Fiscal Policy

  • Vermont should tax resource-extraction when resources are exported as raw materials. But we should allow significant tax-breaks when companies turn raw materials into value-added products using Vermont labour and capital.
  • However, Vermont residents who consume natural resources for their own sustainance should have never be taxed by the State. For example, the state should never tax people for consuming water from a well on their property.
  • Vermont should explore creating a State-owned bank that would work with private VT-based banks, to insulate VT from Wall Street corruption, and to increase investment capital for VT businesses, modeled after the very successful State-owned Bank of North Dakota.

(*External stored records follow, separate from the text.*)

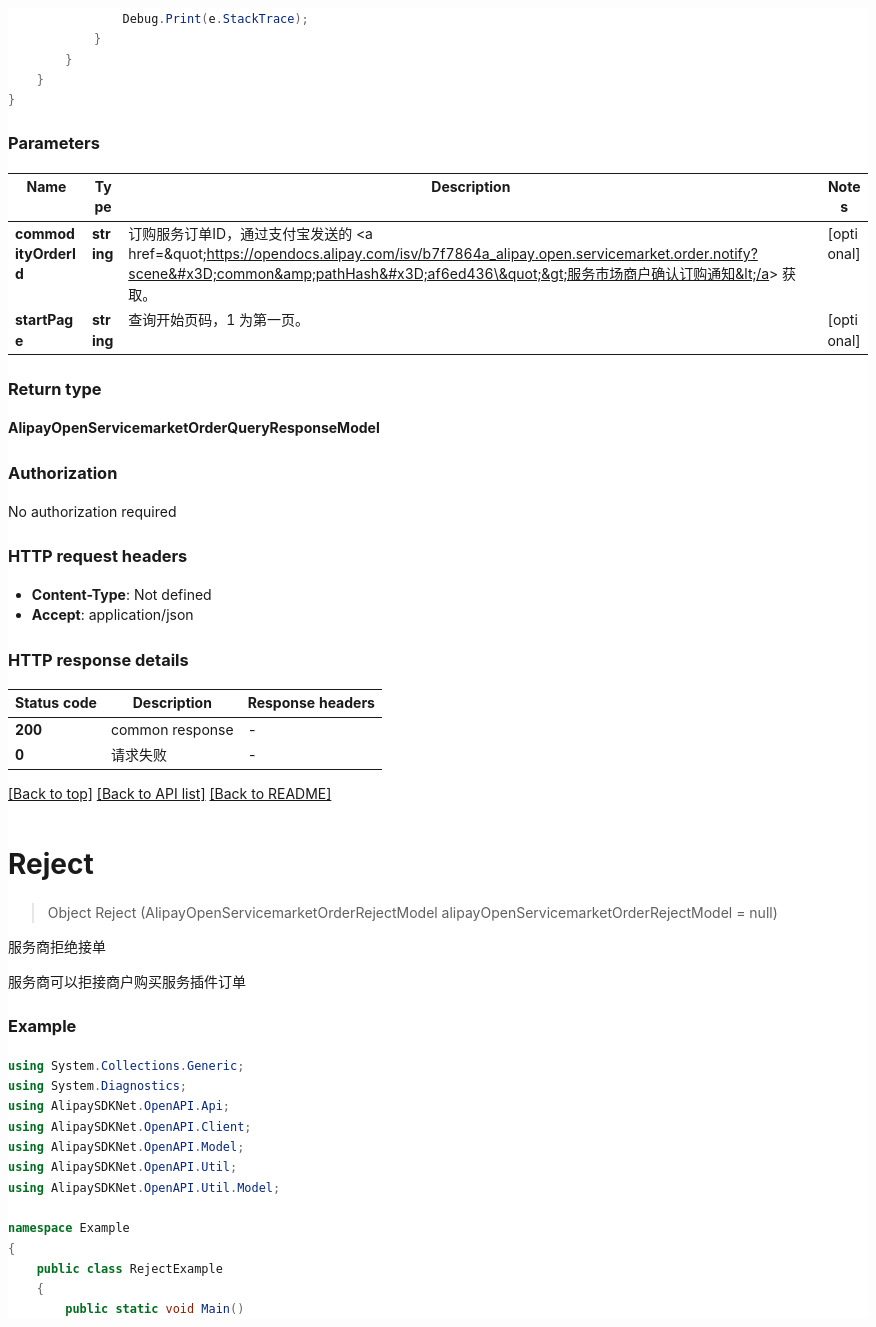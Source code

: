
 ```csharp
                Debug.Print(e.StackTrace);
            }
        }
    }
}
```

### Parameters

Name | Type | Description  | Notes
------------- | ------------- | ------------- | -------------
 **commodityOrderId** | **string**| 订购服务订单ID，通过支付宝发送的 &lt;a href&#x3D;\&quot;https://opendocs.alipay.com/isv/b7f7864a_alipay.open.servicemarket.order.notify?scene&#x3D;common&amp;pathHash&#x3D;af6ed436\&quot;&gt;服务市场商户确认订购通知&lt;/a&gt; 获取。 | [optional] 
 **startPage** | **string**| 查询开始页码，1 为第一页。 | [optional] 

### Return type

**AlipayOpenServicemarketOrderQueryResponseModel**

### Authorization

No authorization required

### HTTP request headers

 - **Content-Type**: Not defined
 - **Accept**: application/json


### HTTP response details
| Status code | Description | Response headers |
|-------------|-------------|------------------|
| **200** | common response |  -  |
| **0** | 请求失败 |  -  |

[[Back to top]](#) [[Back to API list]](../README.md#documentation-for-api-endpoints) [[Back to README]](../README.md)

<a name="reject"></a>
# **Reject**
> Object Reject (AlipayOpenServicemarketOrderRejectModel alipayOpenServicemarketOrderRejectModel = null)

服务商拒绝接单

服务商可以拒接商户购买服务插件订单

### Example
```csharp
using System.Collections.Generic;
using System.Diagnostics;
using AlipaySDKNet.OpenAPI.Api;
using AlipaySDKNet.OpenAPI.Client;
using AlipaySDKNet.OpenAPI.Model;
using AlipaySDKNet.OpenAPI.Util;
using AlipaySDKNet.OpenAPI.Util.Model;

namespace Example
{
    public class RejectExample
    {
        public static void Main()
```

  • Vermont needs a stable currency that is valued based on our productive activity and not manipulated by Wall Street and the unconstitutional, private central bank known as the Federal Reserve
  • A State-owned bank could also serve as an “Emergency Fund,” offering low-interest loans to any Vermont resident to cover health-care or other emergencies like fuel-assistance, unemployment, temporary food-subsidies for people who are laid off/sick, or otherwise unable to provide for themselves. This emergency-loan function alone could eliminate the need for a bloated state social service bureaucracy while still providing a strong safety net and encouraging personal responsibility.
  • Fiscal policy needs to provide market-based incentives to encourage sustainable production and manufacturing, prioritizing diversified local food production, processing centers and distribution; and through incentives create a revitalized, sustainable value-added forestry and biomass industry.
  • We need to strengthen Vermont's banking and finance sectors with incentives for Vermonters who invest and bank with locally-owned institutions.
  • Vermont should keep all State pension and operating funds invested in Vermont financial institutions, encouraging state-wide clean-energy loan funds and local small-business credit-markets. I know that every teacher in the state would be glad to see Wall Street never get a dime of Vermont public pension funds again.
  • We must reduce school and social-services budgets at the State level, and enable counties and towns to take these responsibilities on based on their needs and budgets. It’s time to do more with less, regardless of any idealogy. We need to use technology and community incentives to increase volunteer support and reduce costs.
  • Education tax: Reform Act 60, decentralize control education and put communities back in control of their school budgets, programs, testing methods and the associated property taxes.